On March 7, 2016, Microsoft announced that it was bringing SQL Server to Linux, the operating system they once disparaged but which over the years has proven too big a thorn for Microsoft to ignore. This isn’t the first time that Microsoft has made inroads into Linux terrain, but it’s the first time the company has tried to port a server product to a new environment. And that’s something worth noting.
Since the announcement, Microsoft has released a Channel 9 sneak peak of the new product and has made a private preview available to a limited number of participants. According to Microsoft, the preview contains only the “core relational database capabilities,” as will the initial release when it becomes generally available. Microsoft describes the core capabilities as the basic database engine components that support transactional processing and data warehousing. Microsoft provides no details beyond that.
SQL Server on Linux is targeted for general availability in mid-2017, with plans to support multiple Linux distributions. However, the preview is currently available only for Ubuntu and Red Hat. Participants can also download the preview as a Docker image.
Moving to Linux
Microsoft’s stated goal is to deliver a Linux version of SQL Server that looks, feels, and performs just like the real thing, that is, just like the Windows version. Any applications or tools that work with SQL Server on Windows are supposed to work with SQL Server on Linux. Users should not be able to see any differences between the two, at least not from front-end or middleware perspectives. According to Microsoft, if you can use it with Windows, you can use it with Linux.
Moving a server product to Linux might seem out of character for Microsoft, but the company has, over the past few years, made a number of forays outside the Windows wall, such as embracing Docker and Hadoop or acquiring Revolution Analytics for its R technologies. Microsoft has even released Office 365 apps for iOS and Android, which many claim are better than what Microsoft came up with for Windows Phone.

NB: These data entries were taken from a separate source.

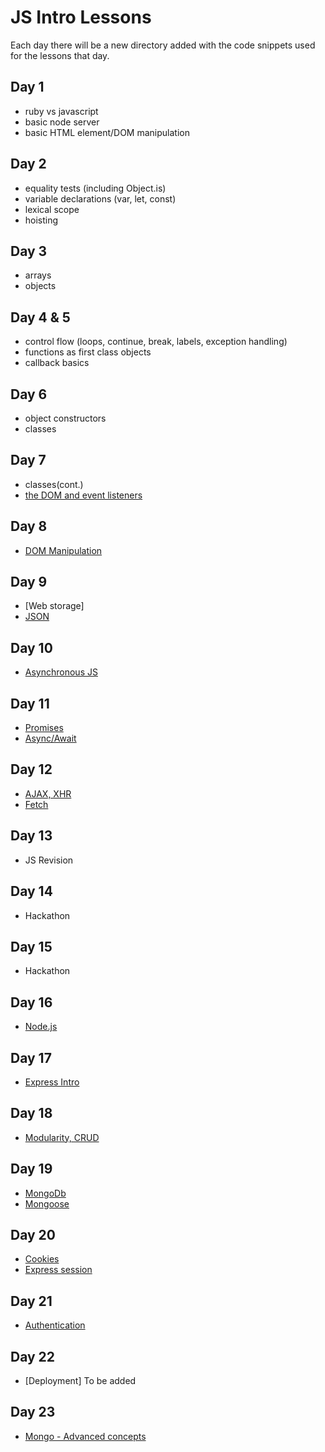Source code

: # JS Intro Lessons

Each day there will be a new directory added with the code snippets used for the lessons that day.

## Day 1

- ruby vs javascript
- basic node server
- basic HTML element/DOM manipulation

## Day 2

- equality tests (including Object.is)
- variable declarations (var, let, const)
- lexical scope
- hoisting

## Day 3

- arrays
- objects

## Day 4 & 5

- control flow (loops, continue, break, labels, exception handling)
- functions as first class objects
- callback basics

## Day 6

- object constructors
- classes

## Day 7

- classes(cont.)
- [the DOM and event listeners](Dom_EventListeners/README.md)

## Day 8

- [DOM Manipulation](DOM_Manipulation/README.md)

## Day 9

- [Web storage]
- [JSON](JSON/README.md)

## Day 10

- [Asynchronous JS](Sync_Async_EventLoop/README.md)

## Day 11

- [Promises](Promises/README.md)
- [Async/Await](Async_Await/README.md)

## Day 12

- [AJAX, XHR](https://github.com/CoderAcademy-BRI/js-intro-lessons/tree/master/AJAX)
- [Fetch](https://github.com/CoderAcademy-BRI/js-intro-lessons/tree/master/FetchAPI)

## Day 13

- JS Revision

## Day 14

- Hackathon

## Day 15

- Hackathon

## Day 16

- [Node.js](https://github.com/CoderAcademy-BRI/js-intro-lessons/tree/master/Node)

## Day 17

- [Express Intro](https://github.com/CoderAcademy-BRI/js-intro-lessons/tree/master/Express)

## Day 18

- [Modularity, CRUD](https://github.com/CoderAcademy-BRI/js-intro-lessons/tree/master/Modularity)

## Day 19

- [MongoDb](https://github.com/CoderAcademy-BRI/js-intro-lessons/tree/master/MongoDb)
- [Mongoose](https://github.com/CoderAcademy-BRI/js-intro-lessons/tree/master/Mongoose)

## Day 20

- [Cookies](https://github.com/CoderAcademy-BRI/js-intro-lessons/tree/master/Cookies)
- [Express session](https://github.com/CoderAcademy-BRI/js-intro-lessons/tree/master/Express-session)

## Day 21

- [Authentication](https://github.com/CoderAcademy-BRI/js-intro-lessons/tree/master/Authentication)

## Day 22

- [Deployment] To be added

## Day 23

- [Mongo - Advanced concepts](https://github.com/CoderAcademy-BRI/js-intro-lessons/tree/master/Mongo_Advanced)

Microsoft has also expanded its own business intelligence (BI) products and services to incorporate OS X, iOS, and Android and has added support in Azure for Linux virtual machines (VMs). Even SQL Server has benefited from Microsoft’s more open attitude, with components such as the Java Database Connectivity (JDBC) driver for SQL Server available as a free download for connecting Java applications to SQL Server. The driver supports Unix, Linux, and Windows operating systems.
Despite all these changes, SQL Server on Linux is still a big deal. Microsoft has had to learn to take Linux seriously, especially given its role in the public cloud. According to a recent IDC report about SQL Server on Linux, 39.5% of all new x86 servers entering the market between Q4 2014 and Q3 2015 were configured with Linux. Even Microsoft admits that nearly one-third of its Azure VMs are running Linux.

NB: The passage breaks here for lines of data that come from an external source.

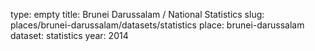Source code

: type: empty
title: Brunei Darussalam / National Statistics
slug: places/brunei-darussalam/datasets/statistics
place: brunei-darussalam
dataset: statistics
year: 2014
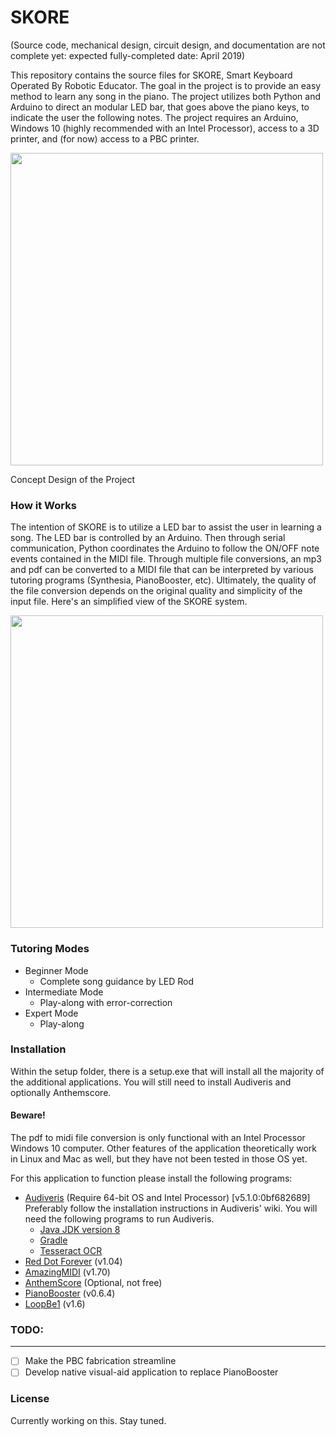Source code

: # SKORE

(Source code, mechanical design, circuit design, and documentation are not complete yet: expected fully-completed date: April 2019)

This repository contains the source files for SKORE, Smart Keyboard Operated By Robotic Educator. The goal in the project is to provide an easy method to learn any song in the piano. The project utilizes both Python and Arduino to direct an modular LED bar, that goes above the piano keys, to indicate the user the following notes. The project requires an Arduino, Windows 10 (highly recommended with an Intel Processor), access to a 3D printer, and (for now) access to a PBC printer.

<img src="https://user-images.githubusercontent.com/40870026/51092443-f49ef900-175c-11e9-855c-2f1d3c66700f.PNG" width="500" />

Concept Design of the Project

### How it Works

The intention of SKORE is to utilize a LED bar to assist the user in learning a song. The LED bar is controlled by an Arduino. Then through serial communication, Python coordinates the Arduino to follow the ON/OFF note events contained in the MIDI file. Through multiple file conversions, an mp3 and pdf can be converted to a MIDI file that can be interpreted by various tutoring programs (Synthesia, PianoBooster, etc). Ultimately, the quality of the file conversion depends on the original quality and simplicity of the input file. Here's an simplified view of the SKORE system.

<img src="https://user-images.githubusercontent.com/40870026/51095438-5c177180-177a-11e9-9340-fca3899df69e.png" width=500 >

### Tutoring Modes

 - Beginner Mode
    - Complete song guidance by LED Rod
 - Intermediate Mode
    - Play-along with error-correction
 - Expert Mode
    - Play-along

### Installation
Within the setup folder, there is a setup.exe that will install all the majority of the additional applications. You will still need to install Audiveris and optionally Anthemscore.

#### Beware!
The pdf to midi file conversion is only functional with an Intel Processor Windows 10 computer. Other features of the application theoretically work in Linux and Mac as well, but they have not been tested in those OS yet.

For this application to function please install the following programs:
 - [Audiveris] (Require 64-bit OS and Intel Processor) [v5.1.0:0bf682689]
Preferably follow the installation instructions in Audiveris' wiki. You will need the following programs to run Audiveris.
     - [Java JDK version 8]
     - [Gradle]
     - [Tesseract OCR]
 - [Red Dot Forever] (v1.04)
 - [AmazingMIDI] (v1.70)
 - [AnthemScore] (Optional, not free)
 - [PianoBooster] (v0.6.4)
 - [LoopBe1] (v1.6)

### TODO:
---

 - [ ] Make the PBC fabrication streamline
 - [ ] Develop native visual-aid application to replace PianoBooster

### License

Currently working on this. Stay tuned.


[Audiveris]: <https://github.com/audiveris>
[Java JDK version 8]: <http://www.oracle.com/technetwork/java/javase/downloads/index.html>
[Gradle]: <https://gradle.org/>
[Tesseract OCR]: <https://github.com/tesseract-ocr/tesseract>
[Red Dot Forever]: <https://sourceforge.net/projects/reddot/files/latest/download>
[AmazingMIDI]: <http://www.pluto.dti.ne.jp/~araki/amazingmidi/>
[AnthemScore]: <https://www.lunaverus.com/>
[PianoBooster]: <http://pianobooster.sourceforge.net/screenshots.html>
[LoopBe1]: <https://www.nerds.de/en/download.html>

Microsoft has little choice but to embrace Linux, despite its third-party, open source nature. Many organizations prefer Linux for their server operations, and Linux is often used in conjunctions with relational database management systems (RDBMSs). The Linux universe represents significant possibilities for SQL Server, even with Windows absent from the scene. That doesn’t mean Microsoft is about to release open source versions of SQL Server, but it does mean Microsoft recognizes a strategic advantage to moving into this new territory, particularly given its “mobile-first, cloud-first” strategy, put forth by Satya Nadella back in 2014.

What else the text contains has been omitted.